One fact is that most Palestinians don’t drive through checkpoints — whether it is hot, or cold, or stormy, they walk, on foot, whether they are old, or young, fit, or unwell, or tired, or carrying a heavy package, or a sick baby.
While Bush spoke about Israel’s security, there is very little security for the Palestinians — and this problem , too, is largely a function of the occupation. One issue mentioned in reporting — also by Israel’s YNet news — about Palestinian reaction to Bush’s visit was the nightly activity of Israeli Defense Forces in the West Bank: “Ahmed, a policeman responsible for directing the traffic in the city … said that ‘Even in Ramallah, apart from the past two days, the Israelis come in every night, raid houses and arrest people, and I don’t think Bush will confront them and their lobby on the last days of his term’.”
Ramallah is north of Jerusalem.
The same article reported significant honking in downtown Ramallah today — where three to four thousand Palestinan security personnel were deployed, and streets all around the Muqata’a presidential compound were blocked off for the Bush visit. YNet said that a honking truck driver told a Palestinian policeman who reproached him that “This is in Bush’s honor, we are honking for him”.
Later in the afternoon, during a visit to the Church of the Nativity in Bethlehem, south of Jerusalem, where Jesus is believed to have been born, Bush again acknowledged the commotion caused by security measures for the trip: “I want to thank the people of Bethlehem for enduring a presidential trip — I know it’s been inconvenient for you. I very much appreciate your tolerating my entourage. Some day I hope that as a result of a formation of a Palestinian state there won’t be walls and checkpoints, that people will be able to move freely in a democratic state. That’s the vision, greatly inspired by my belief that there is an Almighty, and a gift of that Almighty to each man, woman and child on the face of the Earth is freedom. And I felt it strongly here today”.

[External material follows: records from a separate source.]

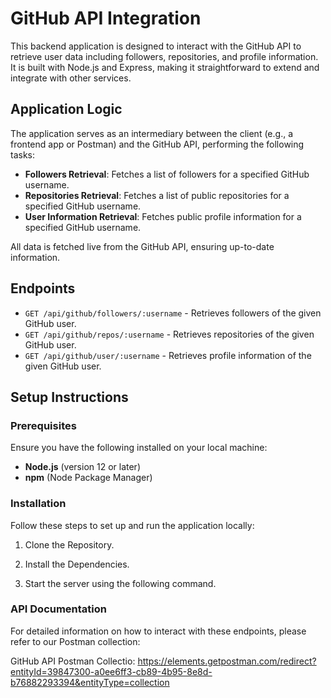 # GitHub API Integration

This backend application is designed to interact with the GitHub API to retrieve user data including followers, repositories, and profile information. It is built with Node.js and Express, making it straightforward to extend and integrate with other services.

## Application Logic

The application serves as an intermediary between the client (e.g., a frontend app or Postman) and the GitHub API, performing the following tasks:

- **Followers Retrieval**: Fetches a list of followers for a specified GitHub username.
- **Repositories Retrieval**: Fetches a list of public repositories for a specified GitHub username.
- **User Information Retrieval**: Fetches public profile information for a specified GitHub username.

All data is fetched live from the GitHub API, ensuring up-to-date information.

## Endpoints

- `GET /api/github/followers/:username` - Retrieves followers of the given GitHub user.
- `GET /api/github/repos/:username` - Retrieves repositories of the given GitHub user.
- `GET /api/github/user/:username` - Retrieves profile information of the given GitHub user.

## Setup Instructions

### Prerequisites

Ensure you have the following installed on your local machine:

- **Node.js** (version 12 or later)
- **npm** (Node Package Manager)

### Installation

Follow these steps to set up and run the application locally:

1. Clone the Repository.

2. Install the Dependencies.

3. Start the server using the following command.

### API Documentation

For detailed information on how to interact with these endpoints, please refer to our Postman collection:

GitHub API Postman Collectio: https://elements.getpostman.com/redirect?entityId=39847300-a0ee6ff3-cb89-4b95-8e8d-b76882293394&entityType=collection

Bush met — apparently separately — with clergy from the three different Christian religious organizations that co-exist in Bethlehem’s Church of the Nativity: Greek Orthodox, Armenians, and Franciscans. Afterwards, he said that “it’s been a moving moment for me and the delegation to be here at the Church of the Nativity. For those of us who practice the Christian faith, there’s really no more holy site than the place where our Savior was born. And I want to thank the government for arranging this trip (the Palestinian Authority Minister of Tourism, a Christian woman — demographics are important here). I also thank very much the three different churches for welcoming me here. It’s a fascinating history in this church, so not only was my soul uplifted, my knowledge of history was enriched”.
Earlier, in the press conference in Ramallah, Bush did speak about Palestinian security, but in a way that did not reassure the listener that he understood the problems for the Palestinians — nor their concern that the Palestinian Authority appears to be asked to guarantee Israel’s security first and foremost.
Israel wants the future Palestinian state to be totally demilitarized, and to have only lightly-armed police forces.
Bush did not take a clear position on this issue. In his remarks to the press today, Bush said that “General Dayton is spending a lot of time trying to help the President and the Prime Minister develop security forces that are effective. There’s no question in my mind the commitment to provide security for the average citizen is strong”.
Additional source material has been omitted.